**WHAT YOU SHOULD DO**
Take the entries below and give them back exactly. Leave out nothing.

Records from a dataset

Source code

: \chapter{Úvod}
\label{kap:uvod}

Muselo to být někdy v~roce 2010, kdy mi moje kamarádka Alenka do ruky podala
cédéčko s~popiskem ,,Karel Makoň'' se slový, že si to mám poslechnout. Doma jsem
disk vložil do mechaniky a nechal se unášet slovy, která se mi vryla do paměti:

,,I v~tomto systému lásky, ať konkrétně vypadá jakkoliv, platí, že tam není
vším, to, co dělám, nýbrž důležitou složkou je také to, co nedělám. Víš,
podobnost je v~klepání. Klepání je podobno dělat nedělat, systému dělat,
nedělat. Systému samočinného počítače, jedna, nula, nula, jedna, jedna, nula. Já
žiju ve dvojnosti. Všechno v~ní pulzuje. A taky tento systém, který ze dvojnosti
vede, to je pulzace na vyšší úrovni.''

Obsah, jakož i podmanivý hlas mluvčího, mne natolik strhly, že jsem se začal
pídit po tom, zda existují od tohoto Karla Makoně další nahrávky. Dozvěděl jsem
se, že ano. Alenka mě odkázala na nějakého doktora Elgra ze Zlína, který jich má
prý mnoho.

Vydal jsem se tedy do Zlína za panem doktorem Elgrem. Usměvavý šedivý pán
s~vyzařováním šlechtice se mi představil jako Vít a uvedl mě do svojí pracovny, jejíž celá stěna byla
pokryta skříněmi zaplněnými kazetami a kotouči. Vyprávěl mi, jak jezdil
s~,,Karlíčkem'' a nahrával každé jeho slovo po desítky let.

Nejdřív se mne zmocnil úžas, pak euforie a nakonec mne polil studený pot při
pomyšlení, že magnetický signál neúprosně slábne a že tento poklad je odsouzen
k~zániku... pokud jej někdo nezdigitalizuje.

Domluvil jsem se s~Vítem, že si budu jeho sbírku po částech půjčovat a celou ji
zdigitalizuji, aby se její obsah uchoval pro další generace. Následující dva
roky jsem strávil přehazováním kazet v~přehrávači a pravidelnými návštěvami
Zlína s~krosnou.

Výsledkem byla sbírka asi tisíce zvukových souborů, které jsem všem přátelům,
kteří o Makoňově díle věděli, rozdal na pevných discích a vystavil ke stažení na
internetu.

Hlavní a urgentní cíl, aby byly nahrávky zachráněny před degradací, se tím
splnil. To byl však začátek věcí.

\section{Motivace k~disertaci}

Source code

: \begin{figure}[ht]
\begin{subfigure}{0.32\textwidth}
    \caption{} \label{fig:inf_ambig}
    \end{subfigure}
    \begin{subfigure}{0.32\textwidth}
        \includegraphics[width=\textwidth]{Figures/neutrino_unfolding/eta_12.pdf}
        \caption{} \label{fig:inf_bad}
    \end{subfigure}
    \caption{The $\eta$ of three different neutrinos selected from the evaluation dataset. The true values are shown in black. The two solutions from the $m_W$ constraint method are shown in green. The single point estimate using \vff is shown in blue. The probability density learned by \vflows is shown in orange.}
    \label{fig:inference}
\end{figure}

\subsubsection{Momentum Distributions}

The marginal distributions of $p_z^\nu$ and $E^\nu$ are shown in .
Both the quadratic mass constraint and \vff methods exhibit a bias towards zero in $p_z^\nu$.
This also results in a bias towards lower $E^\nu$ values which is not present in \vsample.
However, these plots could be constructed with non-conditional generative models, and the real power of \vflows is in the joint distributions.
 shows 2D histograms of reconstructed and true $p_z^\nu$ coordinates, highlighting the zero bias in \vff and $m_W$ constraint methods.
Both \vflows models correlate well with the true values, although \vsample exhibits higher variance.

**WRITTEN REPLY**
Source code

: \chapter{Úvod}
\label{kap:uvod}

Muselo to být někdy v~roce 2010, kdy mi moje kamarádka Alenka do ruky podala
cédéčko s~popiskem ,,Karel Makoň'' se slový, že si to mám poslechnout. Doma jsem
disk vložil do mechaniky a nechal se unášet slovy, která se mi vryla do paměti:

,,I v~tomto systému lásky, ať konkrétně vypadá jakkoliv, platí, že tam není
vším, to, co dělám, nýbrž důležitou složkou je také to, co nedělám. Víš,
podobnost je v~klepání. Klepání je podobno dělat nedělat, systému dělat,
nedělat. Systému samočinného počítače, jedna, nula, nula, jedna, jedna, nula. Já
žiju ve dvojnosti. Všechno v~ní pulzuje. A taky tento systém, který ze dvojnosti
vede, to je pulzace na vyšší úrovni.''

Obsah, jakož i podmanivý hlas mluvčího, mne natolik strhly, že jsem se začal
pídit po tom, zda existují od tohoto Karla Makoně další nahrávky. Dozvěděl jsem
se, že ano. Alenka mě odkázala na nějakého doktora Elgra ze Zlína, který jich má
prý mnoho.

Vydal jsem se tedy do Zlína za panem doktorem Elgrem. Usměvavý šedivý pán
s~vyzařováním šlechtice se mi představil jako Vít a uvedl mě do svojí pracovny, jejíž celá stěna byla
pokryta skříněmi zaplněnými kazetami a kotouči. Vyprávěl mi, jak jezdil
s~,,Karlíčkem'' a nahrával každé jeho slovo po desítky let.

Nejdřív se mne zmocnil úžas, pak euforie a nakonec mne polil studený pot při
pomyšlení, že magnetický signál neúprosně slábne a že tento poklad je odsouzen
k~zániku... pokud jej někdo nezdigitalizuje.

Domluvil jsem se s~Vítem, že si budu jeho sbírku po částech půjčovat a celou ji
zdigitalizuji, aby se její obsah uchoval pro další generace. Následující dva
roky jsem strávil přehazováním kazet v~přehrávači a pravidelnými návštěvami
Zlína s~krosnou.

Výsledkem byla sbírka asi tisíce zvukových souborů, které jsem všem přátelům,
kteří o Makoňově díle věděli, rozdal na pevných discích a vystavil ke stažení na
internetu.

Hlavní a urgentní cíl, aby byly nahrávky zachráněny před degradací, se tím
splnil. To byl však začátek věcí.

\section{Motivace k~disertaci}

Source code

: \begin{figure}[ht]
\begin{subfigure}{0.32\textwidth}
    \caption{} \label{fig:inf_ambig}
    \end{subfigure}
    \begin{subfigure}{0.32\textwidth}
        \includegraphics[width=\textwidth]{Figures/neutrino_unfolding/eta_12.pdf}
        \caption{} \label{fig:inf_bad}
    \end{subfigure}
    \caption{The $\eta$ of three different neutrinos selected from the evaluation dataset. The true values are shown in black. The two solutions from the $m_W$ constraint method are shown in green. The single point estimate using \vff is shown in blue. The probability density learned by \vflows is shown in orange.}
    \label{fig:inference}
\end{figure}

\subsubsection{Momentum Distributions}

The marginal distributions of $p_z^\nu$ and $E^\nu$ are shown in .
Both the quadratic mass constraint and \vff methods exhibit a bias towards zero in $p_z^\nu$.
This also results in a bias towards lower $E^\nu$ values which is not present in \vsample.
However, these plots could be constructed with non-conditional generative models, and the real power of \vflows is in the joint distributions.
 shows 2D histograms of reconstructed and true $p_z^\nu$ coordinates, highlighting the zero bias in \vff and $m_W$ constraint methods.
Both \vflows models correlate well with the true values, although \vsample exhibits higher variance.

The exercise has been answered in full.